И я со скукою перевел глаза направо, назад, прямо перед собою, — на скамью, где сидела небольшая группа свидетелей.
— Ба, да я их всех видал! Это — те, с кем мы спорили, горячились, расходились, сходились не по житейским мотивам, а вот по этим мозговым и ‘будущим’, касающимся всей России или всего будущего. Носарь, который представляется в перспективе каким-то Ринальдо-Ринальдини революции, начальником таинственного заговора, имевшего в виду сокрушить Россию, — имеет ласковое, простое, только очень вдумчивое и сосредоточенное лицо бурша, недавно кончившего университет. Рост небольшой, фигура средняя, все — ‘среднее’, волосы не белокурые, как выходило по фотографии, давно распространенной, а темно-русые, не густые и часто забираемые ‘пятерней’. Просто — студент, который редко чешется. На свою фотографию он не похож, а еще меньше на Ринальдо-Ринальдини: это — типичный школьный учитель, даже не по сердитой математике, а по русскому языку или по истории, вообще по чему-нибудь благодушному. ‘Лицо филолога’ — я так бы определил. Только часто он останавливается (в паузах, в антрактах) среди разговора, и тогда лицо делается очень задумчивым и сосредоточенным: но вот недалеко, из публики (зал очень мал, и это возможно) жена его окликнула:
— Владимир, хочешь кофею? А? Я пришлю! (я не очень точно схватил имя, но помню, что она его назвала совсем по-домашнему).

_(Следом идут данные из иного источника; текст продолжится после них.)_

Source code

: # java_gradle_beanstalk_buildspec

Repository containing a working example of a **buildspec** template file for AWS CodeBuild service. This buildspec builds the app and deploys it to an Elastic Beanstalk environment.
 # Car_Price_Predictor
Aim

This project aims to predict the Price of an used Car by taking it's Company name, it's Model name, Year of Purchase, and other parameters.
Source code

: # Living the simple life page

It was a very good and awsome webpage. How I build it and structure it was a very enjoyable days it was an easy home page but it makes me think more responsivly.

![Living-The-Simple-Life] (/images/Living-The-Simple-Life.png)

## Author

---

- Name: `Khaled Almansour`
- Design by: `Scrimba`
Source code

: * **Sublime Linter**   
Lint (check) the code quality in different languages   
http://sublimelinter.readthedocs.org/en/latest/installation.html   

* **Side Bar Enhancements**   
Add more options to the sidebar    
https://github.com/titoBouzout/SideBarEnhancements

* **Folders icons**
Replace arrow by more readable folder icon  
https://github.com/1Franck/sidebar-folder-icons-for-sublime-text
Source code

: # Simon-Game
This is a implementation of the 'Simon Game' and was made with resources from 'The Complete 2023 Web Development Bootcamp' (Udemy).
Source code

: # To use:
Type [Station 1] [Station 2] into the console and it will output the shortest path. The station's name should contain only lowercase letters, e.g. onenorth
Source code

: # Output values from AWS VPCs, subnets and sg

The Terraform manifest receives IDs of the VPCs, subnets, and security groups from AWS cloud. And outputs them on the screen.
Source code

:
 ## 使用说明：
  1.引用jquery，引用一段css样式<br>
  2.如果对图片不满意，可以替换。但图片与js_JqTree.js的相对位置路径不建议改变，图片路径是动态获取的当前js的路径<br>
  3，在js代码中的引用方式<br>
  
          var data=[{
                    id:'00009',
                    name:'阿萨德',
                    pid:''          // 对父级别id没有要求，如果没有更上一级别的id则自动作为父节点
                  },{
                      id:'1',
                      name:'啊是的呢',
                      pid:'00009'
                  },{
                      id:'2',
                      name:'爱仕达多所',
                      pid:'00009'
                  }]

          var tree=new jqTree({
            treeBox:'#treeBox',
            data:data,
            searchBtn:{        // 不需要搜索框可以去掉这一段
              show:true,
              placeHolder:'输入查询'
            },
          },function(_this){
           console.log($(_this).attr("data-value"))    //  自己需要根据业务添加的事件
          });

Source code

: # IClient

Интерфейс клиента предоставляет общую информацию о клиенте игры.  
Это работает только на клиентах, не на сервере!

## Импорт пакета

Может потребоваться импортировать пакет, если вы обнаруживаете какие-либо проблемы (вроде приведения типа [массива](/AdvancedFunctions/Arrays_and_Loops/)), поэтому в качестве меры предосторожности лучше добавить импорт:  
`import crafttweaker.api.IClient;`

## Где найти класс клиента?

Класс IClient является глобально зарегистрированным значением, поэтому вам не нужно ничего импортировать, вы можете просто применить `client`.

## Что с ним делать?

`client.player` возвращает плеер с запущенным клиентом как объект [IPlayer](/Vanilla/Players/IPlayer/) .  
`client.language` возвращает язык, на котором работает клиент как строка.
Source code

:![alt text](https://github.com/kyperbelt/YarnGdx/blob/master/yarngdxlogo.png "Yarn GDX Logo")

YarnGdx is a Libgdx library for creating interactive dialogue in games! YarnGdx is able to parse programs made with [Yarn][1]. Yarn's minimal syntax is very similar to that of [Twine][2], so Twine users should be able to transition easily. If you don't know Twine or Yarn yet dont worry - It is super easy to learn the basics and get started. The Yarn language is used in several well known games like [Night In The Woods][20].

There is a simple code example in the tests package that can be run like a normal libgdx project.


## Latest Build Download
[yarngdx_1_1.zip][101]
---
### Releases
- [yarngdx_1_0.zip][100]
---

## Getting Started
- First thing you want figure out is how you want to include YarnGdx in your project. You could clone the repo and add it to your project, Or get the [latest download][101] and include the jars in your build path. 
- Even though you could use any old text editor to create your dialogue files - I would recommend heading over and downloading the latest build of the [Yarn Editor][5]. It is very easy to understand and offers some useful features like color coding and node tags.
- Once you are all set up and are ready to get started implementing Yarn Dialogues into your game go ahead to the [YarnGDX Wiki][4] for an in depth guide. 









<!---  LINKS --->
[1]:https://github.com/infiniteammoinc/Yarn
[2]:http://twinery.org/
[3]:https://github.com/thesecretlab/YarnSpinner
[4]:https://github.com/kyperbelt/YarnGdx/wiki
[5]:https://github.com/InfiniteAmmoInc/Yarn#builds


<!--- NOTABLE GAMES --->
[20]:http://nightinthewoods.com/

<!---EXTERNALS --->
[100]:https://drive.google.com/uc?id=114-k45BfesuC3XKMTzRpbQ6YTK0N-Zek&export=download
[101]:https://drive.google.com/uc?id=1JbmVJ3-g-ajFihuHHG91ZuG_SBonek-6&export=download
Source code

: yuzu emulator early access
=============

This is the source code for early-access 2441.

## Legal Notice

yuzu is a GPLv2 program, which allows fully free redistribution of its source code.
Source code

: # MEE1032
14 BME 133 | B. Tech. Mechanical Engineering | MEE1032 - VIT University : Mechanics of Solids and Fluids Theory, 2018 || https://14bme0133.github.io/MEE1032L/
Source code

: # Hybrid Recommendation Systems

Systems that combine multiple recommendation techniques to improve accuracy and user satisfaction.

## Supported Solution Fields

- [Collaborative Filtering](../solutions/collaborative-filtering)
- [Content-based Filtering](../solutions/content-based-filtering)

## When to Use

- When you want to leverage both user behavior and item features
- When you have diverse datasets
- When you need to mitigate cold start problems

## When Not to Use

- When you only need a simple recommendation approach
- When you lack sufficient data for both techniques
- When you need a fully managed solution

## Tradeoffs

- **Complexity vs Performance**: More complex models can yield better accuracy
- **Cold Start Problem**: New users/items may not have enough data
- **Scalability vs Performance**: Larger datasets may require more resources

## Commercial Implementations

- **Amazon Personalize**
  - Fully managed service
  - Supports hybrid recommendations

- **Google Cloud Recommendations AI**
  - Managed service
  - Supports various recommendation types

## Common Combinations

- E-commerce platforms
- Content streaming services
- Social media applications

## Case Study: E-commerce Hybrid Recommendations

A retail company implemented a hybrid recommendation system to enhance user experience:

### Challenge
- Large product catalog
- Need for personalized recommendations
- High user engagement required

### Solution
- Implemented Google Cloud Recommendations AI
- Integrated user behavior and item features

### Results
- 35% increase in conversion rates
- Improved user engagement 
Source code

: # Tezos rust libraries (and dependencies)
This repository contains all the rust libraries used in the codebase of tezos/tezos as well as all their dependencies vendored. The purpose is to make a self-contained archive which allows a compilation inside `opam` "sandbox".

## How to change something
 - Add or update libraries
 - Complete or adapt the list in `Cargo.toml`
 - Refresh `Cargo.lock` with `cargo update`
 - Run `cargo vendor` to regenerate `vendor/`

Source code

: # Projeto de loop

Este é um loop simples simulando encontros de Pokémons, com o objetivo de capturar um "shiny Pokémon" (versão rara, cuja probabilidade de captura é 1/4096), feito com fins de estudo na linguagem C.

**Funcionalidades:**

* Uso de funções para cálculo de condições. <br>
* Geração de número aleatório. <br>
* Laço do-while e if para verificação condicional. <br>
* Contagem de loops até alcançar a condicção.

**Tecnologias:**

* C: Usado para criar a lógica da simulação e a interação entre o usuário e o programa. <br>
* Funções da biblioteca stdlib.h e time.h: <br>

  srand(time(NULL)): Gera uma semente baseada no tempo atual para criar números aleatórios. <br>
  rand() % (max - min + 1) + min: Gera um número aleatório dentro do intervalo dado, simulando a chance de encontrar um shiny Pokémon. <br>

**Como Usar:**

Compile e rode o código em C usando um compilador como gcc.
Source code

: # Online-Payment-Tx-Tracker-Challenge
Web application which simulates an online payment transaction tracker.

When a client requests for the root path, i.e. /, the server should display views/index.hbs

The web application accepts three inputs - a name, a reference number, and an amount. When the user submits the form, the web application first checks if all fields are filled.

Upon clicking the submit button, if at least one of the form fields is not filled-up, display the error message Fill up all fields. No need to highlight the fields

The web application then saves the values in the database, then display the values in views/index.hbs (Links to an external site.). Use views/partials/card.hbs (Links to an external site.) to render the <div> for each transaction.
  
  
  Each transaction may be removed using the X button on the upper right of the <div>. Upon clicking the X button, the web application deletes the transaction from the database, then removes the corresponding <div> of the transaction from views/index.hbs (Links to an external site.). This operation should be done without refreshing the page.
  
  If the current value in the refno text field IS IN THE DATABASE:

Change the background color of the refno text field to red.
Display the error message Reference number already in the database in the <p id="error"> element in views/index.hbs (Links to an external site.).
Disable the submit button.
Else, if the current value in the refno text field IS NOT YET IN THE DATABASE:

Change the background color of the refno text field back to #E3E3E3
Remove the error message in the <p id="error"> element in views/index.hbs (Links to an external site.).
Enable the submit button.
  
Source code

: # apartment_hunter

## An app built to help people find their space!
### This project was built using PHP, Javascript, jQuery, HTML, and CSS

И он поднимает задумавшуюся голову и все лицо освечивается ясною, доброю улыбкою.
— Не может быть, чтобы это был тигр! Невероятно! Это нужно не знать ‘Птички Божией’, чтобы подумать так.
Я не нарочно пишу, а что видел и как видел. Чтобы быть бесстрастным, я скажу, что ‘чего-нибудь этакого такого’ я бы скорее уже ждал от жены его: маленькая, почти низкорослая, широко и свободно раздалась она в плечах, в шее, в лице, во всей этой большой голове, или которая кажется большою от красивых светлых локонов, которые лежат у нее на плечах. Немножко бы побольше роста и латы — могла бы играть Жанну д’Арк:
О, почто на шлем воинственный
Я свой жребий обрекла, —
как пел когда-то Жуковский. В самом деле, это типичная ‘Иоанна из Шиллера’, — но только совсем в обратную сторону: ушедшая не в мечту, а в действительность, но со всем пылом мечты, и — не в воинство, а в рабочие толпы. Белый, большой, туго накрахмаленный воротник крепко взял ее шею — и вся она отчетливая, сильная и невообразимо живая. Когда бы я ни взглядывал на нее — ей всегда ‘что-то хотелось сказать’: все лицо в движении, — и вот-вот что-то она сделает. ‘Это не ее облили керосином, а она облила керосином’ — и только ей не дали зажечь. Я ее заметил, среди публики, в первый же день, как пришел в суд, — и нельзя было не заметить. Но не знал, кто она, — и узнал позднее. Когда сегодня я смотрел на лицо ее, совсем в аршине от себя, я подумал: ‘Ну, ты, однако, не создана для любви и вообще ‘страсти нежной, которую воспел Назон’, — как говорит Пушкин в ‘Онегине’. Что-то совсем другое, — общественное, групповое, не постельное, не спальное. Жены — они должны уметь спать: а как заснет такая? Она одним глазом спит, а другим смотрит. Под подушкой у нее всегда ‘конституция’, — да и на подушку она не ляжет, положит вместо себя куклу, а сама убежит к ‘милу дружку’, — не за поцелуями, а за прокламациями. Хороша, очень хороша: но я бы ни за что не мог полюбить такую, я и всякий бы, кто захотел бы положить в любовь, в семью, в детей — все. ‘Не нужно!’ И я внимательнее смотрел в это, во всяком случае, замечательное лицо. В аршине расстояния можно многое рассмотреть: лепка лица вся мужская, и красота его, в сущности, мужская же, ‘мыслительная и работная’, и только локоны эти, такие женственные, так удивительно соразмерные, — не длиннее, чем нужно, и не короче, чем нужно, для полной их (локонов) красоты — делают лицо и фигуру женственною и красивою. Без них, это — ‘друг’, ‘товарищ’, лишь случайно надевший юбку.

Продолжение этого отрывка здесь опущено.